(Source texts of formatted documents)

_ _ _

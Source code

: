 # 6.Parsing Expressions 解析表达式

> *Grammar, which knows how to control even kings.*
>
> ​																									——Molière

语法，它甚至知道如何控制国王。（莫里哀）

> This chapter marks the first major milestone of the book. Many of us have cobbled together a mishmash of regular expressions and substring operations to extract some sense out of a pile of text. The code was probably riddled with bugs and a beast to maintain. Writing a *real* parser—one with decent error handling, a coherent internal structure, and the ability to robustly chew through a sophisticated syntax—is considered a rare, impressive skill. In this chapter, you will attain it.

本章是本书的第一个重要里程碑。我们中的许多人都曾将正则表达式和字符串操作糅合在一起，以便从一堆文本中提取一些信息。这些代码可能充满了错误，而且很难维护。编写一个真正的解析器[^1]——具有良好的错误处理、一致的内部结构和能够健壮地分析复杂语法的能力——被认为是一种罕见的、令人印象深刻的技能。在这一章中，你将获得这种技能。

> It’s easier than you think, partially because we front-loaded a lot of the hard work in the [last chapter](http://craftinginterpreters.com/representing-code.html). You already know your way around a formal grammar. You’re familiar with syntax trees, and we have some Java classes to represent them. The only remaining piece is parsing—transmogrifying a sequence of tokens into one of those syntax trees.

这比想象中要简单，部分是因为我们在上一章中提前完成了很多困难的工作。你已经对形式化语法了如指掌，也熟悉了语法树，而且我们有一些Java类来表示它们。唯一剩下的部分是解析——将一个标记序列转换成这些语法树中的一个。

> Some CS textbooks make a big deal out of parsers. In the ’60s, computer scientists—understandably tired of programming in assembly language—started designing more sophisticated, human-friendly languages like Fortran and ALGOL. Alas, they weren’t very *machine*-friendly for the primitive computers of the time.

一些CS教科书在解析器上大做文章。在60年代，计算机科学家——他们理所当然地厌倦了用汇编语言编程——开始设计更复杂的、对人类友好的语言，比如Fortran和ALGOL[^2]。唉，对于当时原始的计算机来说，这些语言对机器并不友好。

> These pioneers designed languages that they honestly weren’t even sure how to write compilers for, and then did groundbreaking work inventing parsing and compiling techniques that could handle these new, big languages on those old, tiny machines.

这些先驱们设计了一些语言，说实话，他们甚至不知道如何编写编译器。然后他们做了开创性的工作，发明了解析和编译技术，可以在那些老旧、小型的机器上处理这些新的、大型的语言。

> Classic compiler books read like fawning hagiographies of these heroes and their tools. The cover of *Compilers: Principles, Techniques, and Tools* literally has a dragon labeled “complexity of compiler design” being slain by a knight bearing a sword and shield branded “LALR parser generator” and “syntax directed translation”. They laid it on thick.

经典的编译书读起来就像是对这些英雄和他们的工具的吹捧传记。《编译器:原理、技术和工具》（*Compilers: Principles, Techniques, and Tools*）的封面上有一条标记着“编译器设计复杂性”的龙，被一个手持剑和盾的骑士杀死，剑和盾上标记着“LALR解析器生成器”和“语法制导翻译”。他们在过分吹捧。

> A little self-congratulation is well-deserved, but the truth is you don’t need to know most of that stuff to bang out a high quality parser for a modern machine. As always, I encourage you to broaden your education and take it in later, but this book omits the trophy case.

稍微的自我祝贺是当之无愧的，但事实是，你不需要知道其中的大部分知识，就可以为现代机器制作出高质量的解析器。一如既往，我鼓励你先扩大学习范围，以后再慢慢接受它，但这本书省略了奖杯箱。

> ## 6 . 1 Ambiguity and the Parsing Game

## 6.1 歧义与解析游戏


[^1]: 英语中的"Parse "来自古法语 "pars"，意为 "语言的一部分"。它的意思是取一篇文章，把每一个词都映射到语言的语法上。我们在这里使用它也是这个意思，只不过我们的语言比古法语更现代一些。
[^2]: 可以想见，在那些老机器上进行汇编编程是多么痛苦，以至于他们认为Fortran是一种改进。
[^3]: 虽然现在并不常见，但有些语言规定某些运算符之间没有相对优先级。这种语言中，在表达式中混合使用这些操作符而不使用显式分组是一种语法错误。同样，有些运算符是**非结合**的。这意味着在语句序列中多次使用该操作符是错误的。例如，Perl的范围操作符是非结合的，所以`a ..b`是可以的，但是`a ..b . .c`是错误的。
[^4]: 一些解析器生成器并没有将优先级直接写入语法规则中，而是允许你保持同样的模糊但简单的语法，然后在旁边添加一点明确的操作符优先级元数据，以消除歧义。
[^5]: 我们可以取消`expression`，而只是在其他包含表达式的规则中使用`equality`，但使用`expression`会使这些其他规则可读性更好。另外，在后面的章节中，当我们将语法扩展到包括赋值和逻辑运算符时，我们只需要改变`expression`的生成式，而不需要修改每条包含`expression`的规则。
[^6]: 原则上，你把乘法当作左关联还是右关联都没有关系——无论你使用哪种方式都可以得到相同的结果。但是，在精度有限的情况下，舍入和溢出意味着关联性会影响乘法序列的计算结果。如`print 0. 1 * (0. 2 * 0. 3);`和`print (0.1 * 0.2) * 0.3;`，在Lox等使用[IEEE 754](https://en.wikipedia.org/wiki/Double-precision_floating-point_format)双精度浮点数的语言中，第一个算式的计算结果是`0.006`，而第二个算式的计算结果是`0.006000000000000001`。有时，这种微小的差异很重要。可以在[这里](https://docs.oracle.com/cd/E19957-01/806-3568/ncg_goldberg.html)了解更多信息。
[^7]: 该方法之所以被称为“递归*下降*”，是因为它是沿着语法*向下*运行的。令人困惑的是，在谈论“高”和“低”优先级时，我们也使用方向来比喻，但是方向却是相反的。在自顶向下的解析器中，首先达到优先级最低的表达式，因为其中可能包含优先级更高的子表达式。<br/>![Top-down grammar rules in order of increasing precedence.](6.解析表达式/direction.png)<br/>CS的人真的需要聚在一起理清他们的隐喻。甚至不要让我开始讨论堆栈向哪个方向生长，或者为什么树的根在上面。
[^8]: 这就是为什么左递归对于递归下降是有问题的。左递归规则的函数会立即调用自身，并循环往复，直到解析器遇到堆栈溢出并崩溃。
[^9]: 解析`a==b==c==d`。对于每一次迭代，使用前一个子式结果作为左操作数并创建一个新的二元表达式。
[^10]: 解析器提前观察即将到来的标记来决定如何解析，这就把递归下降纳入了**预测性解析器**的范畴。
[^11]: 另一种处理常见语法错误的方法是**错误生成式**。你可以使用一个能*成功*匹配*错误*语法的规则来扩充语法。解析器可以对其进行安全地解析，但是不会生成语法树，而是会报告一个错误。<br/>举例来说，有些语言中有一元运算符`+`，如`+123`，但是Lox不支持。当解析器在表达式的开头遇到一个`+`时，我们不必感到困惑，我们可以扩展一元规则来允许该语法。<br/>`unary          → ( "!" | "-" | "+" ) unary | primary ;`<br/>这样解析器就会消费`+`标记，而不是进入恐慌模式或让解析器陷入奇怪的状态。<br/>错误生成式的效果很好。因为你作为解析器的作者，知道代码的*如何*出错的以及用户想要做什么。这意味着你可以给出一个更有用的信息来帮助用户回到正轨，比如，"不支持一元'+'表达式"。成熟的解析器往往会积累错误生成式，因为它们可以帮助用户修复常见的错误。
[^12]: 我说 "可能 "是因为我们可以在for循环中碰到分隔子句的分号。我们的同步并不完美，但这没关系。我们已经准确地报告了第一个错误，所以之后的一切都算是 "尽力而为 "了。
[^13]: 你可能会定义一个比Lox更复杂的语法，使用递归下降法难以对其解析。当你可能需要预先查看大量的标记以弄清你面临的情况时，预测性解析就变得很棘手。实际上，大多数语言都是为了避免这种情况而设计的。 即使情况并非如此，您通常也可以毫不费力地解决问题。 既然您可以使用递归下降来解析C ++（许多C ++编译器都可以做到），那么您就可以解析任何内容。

_ _ _

_WORK ORDER_
Copy the records above exactly, from the first line through the line containing "will attain it.", and include nothing else.

_RESPONSE FOR THIS EXERCISE_
Source code

: # 6.Parsing Expressions 解析表达式

> *Grammar, which knows how to control even kings.*
>
> ​																									——Molière

语法，它甚至知道如何控制国王。（莫里哀）

> This chapter marks the first major milestone of the book. Many of us have cobbled together a mishmash of regular expressions and substring operations to extract some sense out of a pile of text. The code was probably riddled with bugs and a beast to maintain. Writing a *real* parser—one with decent error handling, a coherent internal structure, and the ability to robustly chew through a sophisticated syntax—is considered a rare, impressive skill. In this chapter, you will attain it.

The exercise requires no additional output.